With these problems in mind, I would like to suggest that
the timely currency of heritage and identity must be made to reveal the deeper
layers of feeling for which it supplies a polite vehicle. I associate the power
of these concepts with the widespread desire to elevate Englishness into an
ethnicity and the impulse to recast Britishness so that it acquires an almost
racial resonance. At root, these impulses are hostile responses to the
supposedly disruptive presence of cultural diversity. I would like to suggest
that they have been associated with the rise of a disabling anxiety about how to
locate the evasive cultural basis of Britain’s ebbing social cohesion. Focusing
so much attention on heritage and identity reminds us of another loss. It is the
departure of a public culture in which, for good or ill, matters of belonging
and inclusion could be taken for granted because everybody more or less knew who
they were and where they fitted in to the big hierarchy of the fractious
national family.
The pathological desire to become absolutely certain as
to who we are is the first substantive problem we must address if we are to
replace the old arrangements. A second difficulty resides in the characteristic
employment of culture-talk as a means to fix and retain that impossibly-complete
national self-understanding. Culture can never, for me, be frozen in the way
that this anxious pursuit of identity demands. To seek to fix culture is a
problem because, if we arrest its unruly motion, we ossify it. Culture then
becomes a dead specimen behind glass, to be contemplated rather than
engaged.
Today’s great concern about the cultural content of our
national identity which heritage and identity help to solve, is not a general
feature of human psychology. It is an unwelcome product of particular historical
circumstances that we should be able to recognise as belonging to the country’s
post-colonial phase.
What is fast becoming the common-sense explanation of
Britain’s recent cultural woes, suggests that this tell-tale anxiety over
national identity (and the desperate pursuit of a certainty which can banish it)

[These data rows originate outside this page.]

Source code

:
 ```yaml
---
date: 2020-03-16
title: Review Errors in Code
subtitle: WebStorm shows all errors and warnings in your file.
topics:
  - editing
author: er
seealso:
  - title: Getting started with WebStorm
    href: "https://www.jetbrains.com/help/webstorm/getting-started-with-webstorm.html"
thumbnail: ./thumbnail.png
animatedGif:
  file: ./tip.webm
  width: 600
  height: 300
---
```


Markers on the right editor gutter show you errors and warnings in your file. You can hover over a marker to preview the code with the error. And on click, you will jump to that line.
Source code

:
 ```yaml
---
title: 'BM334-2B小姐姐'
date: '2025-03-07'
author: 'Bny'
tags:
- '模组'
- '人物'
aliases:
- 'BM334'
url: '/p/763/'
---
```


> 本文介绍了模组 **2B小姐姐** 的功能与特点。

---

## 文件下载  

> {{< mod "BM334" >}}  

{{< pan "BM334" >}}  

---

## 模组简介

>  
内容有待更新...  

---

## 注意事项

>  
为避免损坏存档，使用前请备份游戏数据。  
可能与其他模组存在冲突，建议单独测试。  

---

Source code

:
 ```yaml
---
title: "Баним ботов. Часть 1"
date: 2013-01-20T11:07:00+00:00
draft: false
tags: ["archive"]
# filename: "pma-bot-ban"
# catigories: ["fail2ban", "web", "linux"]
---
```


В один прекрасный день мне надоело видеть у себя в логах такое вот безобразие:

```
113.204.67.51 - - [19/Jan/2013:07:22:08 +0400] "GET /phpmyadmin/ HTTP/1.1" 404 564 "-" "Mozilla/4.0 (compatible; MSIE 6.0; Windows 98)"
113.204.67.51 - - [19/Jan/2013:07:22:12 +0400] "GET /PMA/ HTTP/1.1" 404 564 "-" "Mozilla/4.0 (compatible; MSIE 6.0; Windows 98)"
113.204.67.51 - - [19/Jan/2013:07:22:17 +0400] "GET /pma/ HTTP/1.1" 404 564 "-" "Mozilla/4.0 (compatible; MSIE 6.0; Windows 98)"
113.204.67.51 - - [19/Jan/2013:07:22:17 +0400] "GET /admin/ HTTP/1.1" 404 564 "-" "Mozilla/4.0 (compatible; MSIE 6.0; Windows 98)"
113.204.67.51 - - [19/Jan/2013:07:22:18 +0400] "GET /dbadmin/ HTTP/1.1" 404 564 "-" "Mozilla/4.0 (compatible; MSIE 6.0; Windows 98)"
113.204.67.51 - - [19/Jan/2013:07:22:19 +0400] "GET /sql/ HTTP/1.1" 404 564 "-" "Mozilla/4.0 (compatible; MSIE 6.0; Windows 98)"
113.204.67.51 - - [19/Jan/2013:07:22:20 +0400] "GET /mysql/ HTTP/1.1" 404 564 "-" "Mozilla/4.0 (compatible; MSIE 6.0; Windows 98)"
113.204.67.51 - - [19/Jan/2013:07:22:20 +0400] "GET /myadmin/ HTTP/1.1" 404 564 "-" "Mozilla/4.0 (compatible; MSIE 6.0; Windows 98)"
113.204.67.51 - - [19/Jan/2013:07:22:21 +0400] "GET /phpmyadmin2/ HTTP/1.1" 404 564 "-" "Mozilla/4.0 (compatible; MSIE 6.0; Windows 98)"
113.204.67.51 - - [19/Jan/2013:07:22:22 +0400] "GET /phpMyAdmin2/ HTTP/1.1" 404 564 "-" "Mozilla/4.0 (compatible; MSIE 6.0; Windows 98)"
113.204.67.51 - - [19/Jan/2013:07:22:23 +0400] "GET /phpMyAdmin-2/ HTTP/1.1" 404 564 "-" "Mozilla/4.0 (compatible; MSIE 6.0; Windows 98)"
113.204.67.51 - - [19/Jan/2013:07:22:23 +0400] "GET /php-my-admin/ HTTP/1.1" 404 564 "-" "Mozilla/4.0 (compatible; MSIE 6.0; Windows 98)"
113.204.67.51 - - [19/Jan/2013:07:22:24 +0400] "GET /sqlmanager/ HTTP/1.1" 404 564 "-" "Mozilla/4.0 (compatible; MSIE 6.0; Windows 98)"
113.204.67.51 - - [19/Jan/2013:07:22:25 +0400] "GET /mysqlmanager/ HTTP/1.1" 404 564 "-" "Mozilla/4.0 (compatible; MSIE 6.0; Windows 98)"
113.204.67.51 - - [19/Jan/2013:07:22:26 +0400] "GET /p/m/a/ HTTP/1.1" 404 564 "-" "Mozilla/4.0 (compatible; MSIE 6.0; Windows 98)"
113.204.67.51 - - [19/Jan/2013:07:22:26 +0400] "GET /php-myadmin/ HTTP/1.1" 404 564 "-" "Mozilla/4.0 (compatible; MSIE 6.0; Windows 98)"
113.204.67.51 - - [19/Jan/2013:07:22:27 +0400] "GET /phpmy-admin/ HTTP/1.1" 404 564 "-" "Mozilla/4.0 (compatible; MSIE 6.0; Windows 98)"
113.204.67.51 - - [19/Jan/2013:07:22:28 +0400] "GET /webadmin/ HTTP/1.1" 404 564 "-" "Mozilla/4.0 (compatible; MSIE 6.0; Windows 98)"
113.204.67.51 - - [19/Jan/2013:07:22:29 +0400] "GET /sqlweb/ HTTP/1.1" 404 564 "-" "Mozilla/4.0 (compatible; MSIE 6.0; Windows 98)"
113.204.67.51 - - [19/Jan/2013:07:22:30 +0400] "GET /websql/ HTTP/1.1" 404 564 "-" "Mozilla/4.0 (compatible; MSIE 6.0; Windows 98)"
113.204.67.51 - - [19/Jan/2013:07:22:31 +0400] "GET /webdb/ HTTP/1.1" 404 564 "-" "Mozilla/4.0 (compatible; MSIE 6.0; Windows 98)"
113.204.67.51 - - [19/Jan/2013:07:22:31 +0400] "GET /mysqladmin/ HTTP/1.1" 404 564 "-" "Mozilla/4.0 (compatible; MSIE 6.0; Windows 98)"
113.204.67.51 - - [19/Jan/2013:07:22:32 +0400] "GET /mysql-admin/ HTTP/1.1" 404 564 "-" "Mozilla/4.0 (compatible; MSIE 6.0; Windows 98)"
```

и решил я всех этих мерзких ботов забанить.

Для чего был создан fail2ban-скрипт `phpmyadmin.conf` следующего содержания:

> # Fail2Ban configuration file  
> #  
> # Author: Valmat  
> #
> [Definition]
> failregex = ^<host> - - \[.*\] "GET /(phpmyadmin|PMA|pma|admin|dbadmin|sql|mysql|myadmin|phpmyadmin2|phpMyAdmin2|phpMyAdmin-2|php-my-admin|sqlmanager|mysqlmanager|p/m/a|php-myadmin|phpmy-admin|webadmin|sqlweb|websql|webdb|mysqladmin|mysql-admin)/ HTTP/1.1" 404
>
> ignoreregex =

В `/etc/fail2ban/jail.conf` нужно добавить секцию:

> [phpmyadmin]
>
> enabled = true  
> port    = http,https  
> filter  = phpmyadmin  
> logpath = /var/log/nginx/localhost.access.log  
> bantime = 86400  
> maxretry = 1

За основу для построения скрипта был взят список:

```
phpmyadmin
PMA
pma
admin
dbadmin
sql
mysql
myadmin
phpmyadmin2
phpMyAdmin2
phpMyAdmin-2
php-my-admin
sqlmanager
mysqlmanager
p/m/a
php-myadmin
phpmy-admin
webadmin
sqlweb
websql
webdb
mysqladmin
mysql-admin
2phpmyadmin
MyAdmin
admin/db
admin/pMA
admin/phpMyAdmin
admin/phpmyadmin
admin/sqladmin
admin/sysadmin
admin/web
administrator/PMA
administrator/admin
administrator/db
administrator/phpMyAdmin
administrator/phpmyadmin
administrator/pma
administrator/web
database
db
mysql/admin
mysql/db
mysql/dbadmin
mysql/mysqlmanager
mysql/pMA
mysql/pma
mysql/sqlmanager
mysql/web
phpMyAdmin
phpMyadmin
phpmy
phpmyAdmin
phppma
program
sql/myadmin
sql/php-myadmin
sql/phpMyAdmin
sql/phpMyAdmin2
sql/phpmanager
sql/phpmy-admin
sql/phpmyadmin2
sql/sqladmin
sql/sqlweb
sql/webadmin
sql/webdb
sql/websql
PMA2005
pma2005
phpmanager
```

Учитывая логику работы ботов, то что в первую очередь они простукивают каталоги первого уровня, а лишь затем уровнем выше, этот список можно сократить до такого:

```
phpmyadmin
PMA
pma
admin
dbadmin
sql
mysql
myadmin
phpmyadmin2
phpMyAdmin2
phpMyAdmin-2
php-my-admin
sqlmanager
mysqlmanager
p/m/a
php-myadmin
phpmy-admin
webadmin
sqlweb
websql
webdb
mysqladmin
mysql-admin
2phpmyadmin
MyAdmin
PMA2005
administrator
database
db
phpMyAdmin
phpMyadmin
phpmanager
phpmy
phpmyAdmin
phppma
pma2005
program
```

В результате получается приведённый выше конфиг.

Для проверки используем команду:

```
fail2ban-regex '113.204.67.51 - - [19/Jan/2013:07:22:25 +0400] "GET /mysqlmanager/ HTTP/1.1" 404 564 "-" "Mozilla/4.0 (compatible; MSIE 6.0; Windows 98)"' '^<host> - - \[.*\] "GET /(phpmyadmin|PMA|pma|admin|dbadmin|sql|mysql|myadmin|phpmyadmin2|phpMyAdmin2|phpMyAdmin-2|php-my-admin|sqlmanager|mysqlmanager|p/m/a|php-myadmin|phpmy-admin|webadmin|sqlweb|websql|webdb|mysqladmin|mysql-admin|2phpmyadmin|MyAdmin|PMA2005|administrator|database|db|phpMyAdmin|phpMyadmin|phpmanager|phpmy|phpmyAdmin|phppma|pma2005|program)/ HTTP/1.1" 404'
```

must both be understood as consequences of excessive and unwelcome immigration.
Unlike more recent incomers, the no-longer-wanted commonwealth immigrants of the
1950s were once settler-citizens. Exactly like contemporary asylum seekers and
refugees, they were foisted onto an unsuspecting local population by callous
politicians remote from the urgent tempo of ordinary urban life. The disruptive
and unwelcome presence of all Britain’s aliens was therefore the result of an
illegitimate demand. The white working class were not only required to bear the
brunt of assimilating these incomers into the British way of life, but they were
also expected to protect that ideal community against the intrusion of what
Enoch Powell liked to call “the alien wedge”. This argument has been recycled so
often that it should be familiar. It was a favourite of Powell and of Margaret
Thatcher. Lately, it has become the slyly-articulated viewpoint of Messrs
Blunkett, Mandelson and Blair who covet the populist magic it could once
accomplish. Luckily, a more thoughtful approach to the issues of heritage and
identity can help to repudiate it.
Let me put this another way. I think Britain has outgrown
the 1960s model that linked assimilation and immigration. Two generations later,
I prefer to see the anxieties which fuel the contemporary concern with heritage
and identity as having different sources. They lie not in immigration as such
but in the effects of de-industrialisation and de-colonisation, in increased
inequality and insecurity, in privatization and in the regressive modernization
that was begun under the Conservatives and has been enthusiastically continued
by New Labour. Those forces shaped the turmoil into which immigrants, aliens and
more recently asylum-seekers and refugees were thrown and for which they were
made responsible even though the large social and economic changes involved were
not of their making. Successive waves of incomers were, as Stuart Hall argued
thirty years ago, caught up in the country’s continuing quarrels with
itself.
The loss of the Empire, and the disappearance of the
greatness that went along with it, had obvious political and economic
consequences. We are far less alert to the resulting cultural and psychological
dynamics. In the very moment that colonial settler citizens arrived as a
replacement population prepared to take on the dirty and dangerous tasks that
the locals no longer wanted to do, Britain found itself unable to mourn and work
through its loss of empire. The country also found it hard to adjust to the
presence of semi-strangers who, disarmingly, knew British culture intimately as
a result of their colonial education. Rather than face up to the reduced
geo-political stature embodied in that half-alien presence, Britain developed a
melancholic attachment to its vanished preeminence. The colonial settlers and
their demanding descendants supplied an uncomfortable reminder of the history of
the empire, which still returns spectrally in complex forms that haunt the
present and remain as painful and guilt-inducing as they are fascinating.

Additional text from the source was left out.